**WORK INSTRUCTIONS:**
Given the listing below, write out exactly the lines starting with the line that has "Alpha Version fits" and going on through the line that has "## Want to deep dive?", both kept.
══ DATA SUPPLIED ══
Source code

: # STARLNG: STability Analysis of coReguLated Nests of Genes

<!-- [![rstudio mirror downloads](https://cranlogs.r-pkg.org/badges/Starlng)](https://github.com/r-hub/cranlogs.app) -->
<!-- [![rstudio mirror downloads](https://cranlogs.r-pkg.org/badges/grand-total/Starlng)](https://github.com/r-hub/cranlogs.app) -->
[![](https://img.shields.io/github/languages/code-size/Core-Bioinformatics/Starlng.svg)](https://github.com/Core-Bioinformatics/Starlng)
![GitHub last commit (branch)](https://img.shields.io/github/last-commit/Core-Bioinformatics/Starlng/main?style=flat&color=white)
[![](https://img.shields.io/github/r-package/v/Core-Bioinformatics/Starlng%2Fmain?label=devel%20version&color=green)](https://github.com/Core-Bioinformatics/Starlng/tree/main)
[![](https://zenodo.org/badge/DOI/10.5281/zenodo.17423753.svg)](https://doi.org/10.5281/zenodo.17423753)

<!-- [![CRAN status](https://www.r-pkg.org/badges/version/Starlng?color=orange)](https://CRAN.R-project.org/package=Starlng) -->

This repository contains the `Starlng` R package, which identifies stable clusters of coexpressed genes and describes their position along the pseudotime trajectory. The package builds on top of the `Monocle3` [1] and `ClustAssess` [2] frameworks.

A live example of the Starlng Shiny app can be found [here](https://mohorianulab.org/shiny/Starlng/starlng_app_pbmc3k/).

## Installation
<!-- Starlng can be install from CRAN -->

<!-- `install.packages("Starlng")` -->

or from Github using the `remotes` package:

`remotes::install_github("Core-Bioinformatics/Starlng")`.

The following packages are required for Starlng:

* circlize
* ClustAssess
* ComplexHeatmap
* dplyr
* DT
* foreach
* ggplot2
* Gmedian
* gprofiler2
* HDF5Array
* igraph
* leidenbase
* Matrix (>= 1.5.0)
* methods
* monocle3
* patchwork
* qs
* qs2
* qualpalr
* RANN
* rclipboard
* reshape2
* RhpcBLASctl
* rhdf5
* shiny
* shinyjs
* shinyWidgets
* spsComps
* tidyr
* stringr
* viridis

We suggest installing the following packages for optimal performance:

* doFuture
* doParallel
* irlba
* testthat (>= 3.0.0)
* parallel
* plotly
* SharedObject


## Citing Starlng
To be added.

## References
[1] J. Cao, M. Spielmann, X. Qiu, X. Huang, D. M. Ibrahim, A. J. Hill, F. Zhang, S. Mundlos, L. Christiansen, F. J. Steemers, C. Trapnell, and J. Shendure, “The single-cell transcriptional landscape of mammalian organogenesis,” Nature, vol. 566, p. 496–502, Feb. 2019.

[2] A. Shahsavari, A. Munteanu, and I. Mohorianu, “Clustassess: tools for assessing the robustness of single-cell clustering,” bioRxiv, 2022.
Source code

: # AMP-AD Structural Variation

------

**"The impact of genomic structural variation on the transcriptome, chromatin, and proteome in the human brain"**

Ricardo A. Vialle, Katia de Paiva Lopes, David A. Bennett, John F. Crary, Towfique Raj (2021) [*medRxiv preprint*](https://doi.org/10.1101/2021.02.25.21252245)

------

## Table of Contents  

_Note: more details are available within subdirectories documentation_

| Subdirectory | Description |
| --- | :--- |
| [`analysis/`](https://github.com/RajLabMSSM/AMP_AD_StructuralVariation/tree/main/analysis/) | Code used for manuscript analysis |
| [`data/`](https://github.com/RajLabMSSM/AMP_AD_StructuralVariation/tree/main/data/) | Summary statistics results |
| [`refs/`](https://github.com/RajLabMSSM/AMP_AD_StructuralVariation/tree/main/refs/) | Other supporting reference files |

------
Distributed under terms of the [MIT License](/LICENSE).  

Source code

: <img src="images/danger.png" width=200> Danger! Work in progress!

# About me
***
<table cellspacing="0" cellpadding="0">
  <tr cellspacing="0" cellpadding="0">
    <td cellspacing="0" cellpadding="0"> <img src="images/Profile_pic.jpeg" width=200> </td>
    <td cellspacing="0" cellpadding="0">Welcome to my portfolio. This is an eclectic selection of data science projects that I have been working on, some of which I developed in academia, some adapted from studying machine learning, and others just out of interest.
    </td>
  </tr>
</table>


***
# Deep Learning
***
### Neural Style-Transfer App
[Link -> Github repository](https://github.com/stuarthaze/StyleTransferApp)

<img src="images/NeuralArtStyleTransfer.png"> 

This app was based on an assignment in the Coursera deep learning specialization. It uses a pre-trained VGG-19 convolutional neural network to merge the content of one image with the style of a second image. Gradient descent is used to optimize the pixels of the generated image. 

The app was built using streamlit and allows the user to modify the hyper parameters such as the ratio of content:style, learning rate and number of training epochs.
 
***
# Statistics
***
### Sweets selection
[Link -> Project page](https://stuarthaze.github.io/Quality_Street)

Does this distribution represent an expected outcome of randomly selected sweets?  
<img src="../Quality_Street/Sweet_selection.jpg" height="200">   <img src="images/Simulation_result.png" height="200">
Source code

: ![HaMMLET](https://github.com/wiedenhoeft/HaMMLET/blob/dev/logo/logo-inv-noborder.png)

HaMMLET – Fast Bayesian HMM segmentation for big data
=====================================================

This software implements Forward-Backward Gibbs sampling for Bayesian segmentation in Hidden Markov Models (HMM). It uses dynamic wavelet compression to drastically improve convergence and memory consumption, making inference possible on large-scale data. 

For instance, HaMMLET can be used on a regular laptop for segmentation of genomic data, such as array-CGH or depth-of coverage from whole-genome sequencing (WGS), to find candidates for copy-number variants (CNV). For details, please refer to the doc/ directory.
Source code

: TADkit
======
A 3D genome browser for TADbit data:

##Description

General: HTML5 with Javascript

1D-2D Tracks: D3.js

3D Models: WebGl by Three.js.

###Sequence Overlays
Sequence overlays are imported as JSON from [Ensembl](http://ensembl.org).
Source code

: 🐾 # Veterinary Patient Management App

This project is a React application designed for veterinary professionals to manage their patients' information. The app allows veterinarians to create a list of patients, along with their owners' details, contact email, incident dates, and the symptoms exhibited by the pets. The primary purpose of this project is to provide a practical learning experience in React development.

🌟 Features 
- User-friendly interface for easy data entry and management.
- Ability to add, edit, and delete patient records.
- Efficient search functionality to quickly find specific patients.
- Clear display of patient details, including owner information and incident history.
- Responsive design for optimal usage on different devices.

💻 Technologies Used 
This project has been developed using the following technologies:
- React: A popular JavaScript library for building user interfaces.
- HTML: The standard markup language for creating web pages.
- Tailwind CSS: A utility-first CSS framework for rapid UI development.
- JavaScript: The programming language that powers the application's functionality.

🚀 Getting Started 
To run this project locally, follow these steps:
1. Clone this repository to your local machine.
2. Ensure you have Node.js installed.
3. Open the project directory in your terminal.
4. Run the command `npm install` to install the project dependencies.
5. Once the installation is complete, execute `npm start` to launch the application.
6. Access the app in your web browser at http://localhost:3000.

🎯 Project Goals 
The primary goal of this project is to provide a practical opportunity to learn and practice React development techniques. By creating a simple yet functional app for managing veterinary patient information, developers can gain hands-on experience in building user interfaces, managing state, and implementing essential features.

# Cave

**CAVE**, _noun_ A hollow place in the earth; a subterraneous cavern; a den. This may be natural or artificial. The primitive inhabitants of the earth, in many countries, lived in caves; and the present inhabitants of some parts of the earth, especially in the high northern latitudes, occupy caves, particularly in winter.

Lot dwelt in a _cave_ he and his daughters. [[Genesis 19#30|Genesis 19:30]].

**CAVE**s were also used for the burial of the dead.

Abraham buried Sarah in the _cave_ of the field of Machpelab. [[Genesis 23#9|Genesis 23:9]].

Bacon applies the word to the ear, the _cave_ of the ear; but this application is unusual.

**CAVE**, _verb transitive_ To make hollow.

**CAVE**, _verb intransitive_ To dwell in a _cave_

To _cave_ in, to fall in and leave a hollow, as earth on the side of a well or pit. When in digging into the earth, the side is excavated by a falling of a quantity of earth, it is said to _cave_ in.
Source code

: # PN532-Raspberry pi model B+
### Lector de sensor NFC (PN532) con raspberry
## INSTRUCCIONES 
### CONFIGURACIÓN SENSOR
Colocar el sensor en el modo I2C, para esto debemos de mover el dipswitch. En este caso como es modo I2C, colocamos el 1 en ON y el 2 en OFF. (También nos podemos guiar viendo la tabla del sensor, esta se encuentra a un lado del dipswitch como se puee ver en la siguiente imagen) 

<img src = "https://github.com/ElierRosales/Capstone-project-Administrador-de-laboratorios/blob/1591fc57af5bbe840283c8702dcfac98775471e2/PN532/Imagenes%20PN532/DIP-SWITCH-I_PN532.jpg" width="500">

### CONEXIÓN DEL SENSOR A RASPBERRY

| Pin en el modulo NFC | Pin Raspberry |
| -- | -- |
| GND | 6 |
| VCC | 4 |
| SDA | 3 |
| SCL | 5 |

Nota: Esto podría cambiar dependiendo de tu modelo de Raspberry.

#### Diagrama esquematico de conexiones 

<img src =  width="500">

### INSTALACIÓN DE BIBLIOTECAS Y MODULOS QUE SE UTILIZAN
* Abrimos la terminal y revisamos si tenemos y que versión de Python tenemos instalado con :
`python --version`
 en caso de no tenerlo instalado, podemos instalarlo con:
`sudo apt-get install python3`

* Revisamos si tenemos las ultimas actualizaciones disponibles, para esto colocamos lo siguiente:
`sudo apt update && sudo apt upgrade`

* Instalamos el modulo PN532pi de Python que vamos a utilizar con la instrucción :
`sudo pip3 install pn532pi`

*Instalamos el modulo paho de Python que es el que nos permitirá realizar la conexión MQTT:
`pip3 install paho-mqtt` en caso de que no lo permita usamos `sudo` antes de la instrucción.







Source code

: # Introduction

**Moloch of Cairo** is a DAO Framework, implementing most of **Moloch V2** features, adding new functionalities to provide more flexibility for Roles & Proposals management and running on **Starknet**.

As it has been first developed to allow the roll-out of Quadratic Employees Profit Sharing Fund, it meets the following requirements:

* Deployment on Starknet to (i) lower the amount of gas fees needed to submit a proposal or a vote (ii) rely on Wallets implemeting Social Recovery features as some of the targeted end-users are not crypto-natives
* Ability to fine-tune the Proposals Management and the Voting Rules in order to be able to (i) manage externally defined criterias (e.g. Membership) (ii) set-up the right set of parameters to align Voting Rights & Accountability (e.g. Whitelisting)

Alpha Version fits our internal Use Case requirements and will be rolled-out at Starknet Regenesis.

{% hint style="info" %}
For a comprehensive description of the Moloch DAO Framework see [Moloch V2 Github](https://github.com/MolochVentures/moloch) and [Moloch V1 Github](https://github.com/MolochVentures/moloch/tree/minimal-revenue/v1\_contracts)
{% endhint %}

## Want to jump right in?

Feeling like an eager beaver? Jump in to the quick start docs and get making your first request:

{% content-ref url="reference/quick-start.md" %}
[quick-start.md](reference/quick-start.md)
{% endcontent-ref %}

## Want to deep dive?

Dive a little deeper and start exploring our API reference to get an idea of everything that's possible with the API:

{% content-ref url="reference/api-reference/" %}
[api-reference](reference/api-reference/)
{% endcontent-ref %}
═══
**RESULT FOR THIS TASK:**
Alpha Version fits our internal Use Case requirements and will be rolled-out at Starknet Regenesis.

{% hint style="info" %}
For a comprehensive description of the Moloch DAO Framework see [Moloch V2 Github](https://github.com/MolochVentures/moloch) and [Moloch V1 Github](https://github.com/MolochVentures/moloch/tree/minimal-revenue/v1\_contracts)
{% endhint %}

## Want to jump right in?

Feeling like an eager beaver? Jump in to the quick start docs and get making your first request:

{% content-ref url="reference/quick-start.md" %}
[quick-start.md](reference/quick-start.md)
{% endcontent-ref %}

## Want to deep dive?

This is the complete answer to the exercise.